Ted Vollers wrote:
Wild animals have willingly maintained interactions with humans and thus presumably found some value in the interaction.
A problem that occurs with feeding wild animals is that it conditions a sort of expectation in them.
This is a real problem during long winters. If you feed the animals that come into the cities and yards, they will lose their fear of humans, and seek out populated areas when they get hungry or just include populated areas into their territories. It functions as limitation on their "decision space". In order to do it "right", it's necessary to place the feed in a spot where the animals would naturally find it.
Ted Vollers wrote:
I see no reason that one must know another personally and perhaps well or even intimately to care about them. If you fully understand the MBT model of reality, you understand that we are inherently as IUOCs all equivalent in a very fundamental way.

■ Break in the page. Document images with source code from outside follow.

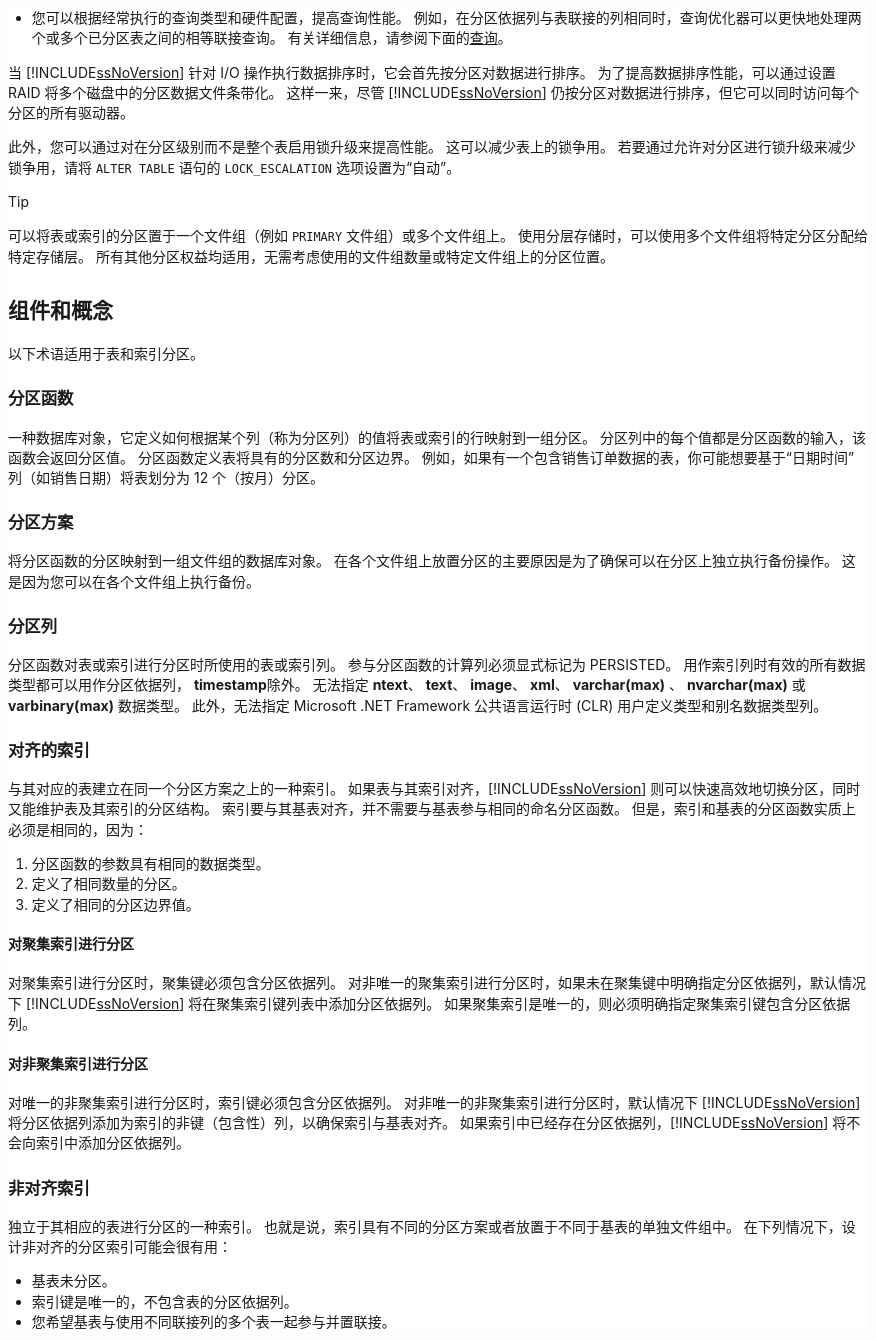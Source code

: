 -   您可以根据经常执行的查询类型和硬件配置，提高查询性能。 例如，在分区依据列与表联接的列相同时，查询优化器可以更快地处理两个或多个已分区表之间的相等联接查询。 有关详细信息，请参阅下面的[查询](#queries)。
  
当 [!INCLUDE[ssNoVersion](../../includes/ssnoversion-md.md)] 针对 I/O 操作执行数据排序时，它会首先按分区对数据进行排序。 为了提高数据排序性能，可以通过设置 RAID 将多个磁盘中的分区数据文件条带化。 这样一来，尽管 [!INCLUDE[ssNoVersion](../../includes/ssnoversion-md.md)] 仍按分区对数据进行排序，但它可以同时访问每个分区的所有驱动器。  
  
此外，您可以通过对在分区级别而不是整个表启用锁升级来提高性能。 这可以减少表上的锁争用。 若要通过允许对分区进行锁升级来减少锁争用，请将 `ALTER TABLE` 语句的 `LOCK_ESCALATION` 选项设置为“自动”。 

> [!TIP]
> 可以将表或索引的分区置于一个文件组（例如 `PRIMARY` 文件组）或多个文件组上。 使用分层存储时，可以使用多个文件组将特定分区分配给特定存储层。 所有其他分区权益均适用，无需考虑使用的文件组数量或特定文件组上的分区位置。
  
## <a name="components-and-concepts"></a>组件和概念  
以下术语适用于表和索引分区。  
  
### <a name="partition-function"></a>分区函数  
一种数据库对象，它定义如何根据某个列（称为分区列）的值将表或索引的行映射到一组分区。 分区列中的每个值都是分区函数的输入，该函数会返回分区值。 分区函数定义表将具有的分区数和分区边界。 例如，如果有一个包含销售订单数据的表，你可能想要基于“日期时间”  列（如销售日期）将表划分为 12 个（按月）分区。  
  
### <a name="partition-scheme"></a>分区方案 
将分区函数的分区映射到一组文件组的数据库对象。 在各个文件组上放置分区的主要原因是为了确保可以在分区上独立执行备份操作。 这是因为您可以在各个文件组上执行备份。  
  
### <a name="partitioning-column"></a>分区列  
分区函数对表或索引进行分区时所使用的表或索引列。 参与分区函数的计算列必须显式标记为 PERSISTED。 用作索引列时有效的所有数据类型都可以用作分区依据列， **timestamp**除外。 无法指定 **ntext**、 **text**、 **image**、 **xml**、 **varchar(max)** 、 **nvarchar(max)** 或 **varbinary(max)** 数据类型。 此外，无法指定 Microsoft .NET Framework 公共语言运行时 (CLR) 用户定义类型和别名数据类型列。  
  
### <a name="aligned-index"></a>对齐的索引  
与其对应的表建立在同一个分区方案之上的一种索引。 如果表与其索引对齐，[!INCLUDE[ssNoVersion](../../includes/ssnoversion-md.md)] 则可以快速高效地切换分区，同时又能维护表及其索引的分区结构。 索引要与其基表对齐，并不需要与基表参与相同的命名分区函数。 但是，索引和基表的分区函数实质上必须是相同的，因为：
 1. 分区函数的参数具有相同的数据类型。
 2. 定义了相同数量的分区。
 3. 定义了相同的分区边界值。  

#### <a name="partitioning-clustered-indexes"></a>对聚集索引进行分区
对聚集索引进行分区时，聚集键必须包含分区依据列。 对非唯一的聚集索引进行分区时，如果未在聚集键中明确指定分区依据列，默认情况下 [!INCLUDE[ssNoVersion](../../includes/ssnoversion-md.md)] 将在聚集索引键列表中添加分区依据列。 如果聚集索引是唯一的，则必须明确指定聚集索引键包含分区依据列。        

#### <a name="partitioning-nonclustered-indexes"></a>对非聚集索引进行分区
对唯一的非聚集索引进行分区时，索引键必须包含分区依据列。 对非唯一的非聚集索引进行分区时，默认情况下 [!INCLUDE[ssNoVersion](../../includes/ssnoversion-md.md)] 将分区依据列添加为索引的非键（包含性）列，以确保索引与基表对齐。 如果索引中已经存在分区依据列，[!INCLUDE[ssNoVersion](../../includes/ssnoversion-md.md)] 将不会向索引中添加分区依据列。 

### <a name="non-aligned-index"></a>非对齐索引  
独立于其相应的表进行分区的一种索引。 也就是说，索引具有不同的分区方案或者放置于不同于基表的单独文件组中。 在下列情况下，设计非对齐的分区索引可能会很有用：  
-   基表未分区。  
-   索引键是唯一的，不包含表的分区依据列。  
-   您希望基表与使用不同联接列的多个表一起参与并置联接。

I understand what MBT says, but I can not honestly say that I know it is true or believe it. In my current appreciation it is plausible and probably a good model of reality to act by.
MojiDoji wrote:
If a term is defined as meaningless, its consequent is meaningless as well. If there is no selflessness, selfishness ceases to have meaning.
No? One may look at it like a spectrum from 0 to 100, like Ted proposed for example. 0 would mean no potential, 100 alot.
Another way to look at it: air is meaningless to an airplane when it sits on the ground. When the airplane flies it is necessary. Potential to lift plane is propoportional to air speed, when air speed = 0, air might as well not exist and all lift is provided by the normal force of the landing-gear.
Tom wrote:
False little picture logic creates a catch 22 for the would be altruist. Any effort to improve themselves is selfish, yet to be truly altruistic requires self improvement. Logic dictates that one must be selfish to avoid being selfish. The logical conclusion is that altruism is a fraud.
Yes, this somewhat describes my position. Rather, most of altruism seems to fill this description, and it causes even more despair as a result.
I don't dispute that real honest altruism can exist.
Another angle; I think that people who do feed animals without enough forethought are honestly altruistic. But it might create more problems. The reason the intent is bad, is that they see how cute and cuddly they look.
Another good test; if this person you are considering to help is a murderer, a rapist, a racist, and completely disfigured - would you still feel as motivated to be altruistic towards him?
Tom wrote:
... then, by that logic, there is nothing other than the little picture, intent is irrelevant, action is all, there is no larger purpose, spiritual growth is a fantasy, and the self is the fundamental reality.
No, this does not follow by logic.
I'm agreeing that intent is crucial. The question then becomes, how do we help? What do we wish for those in need?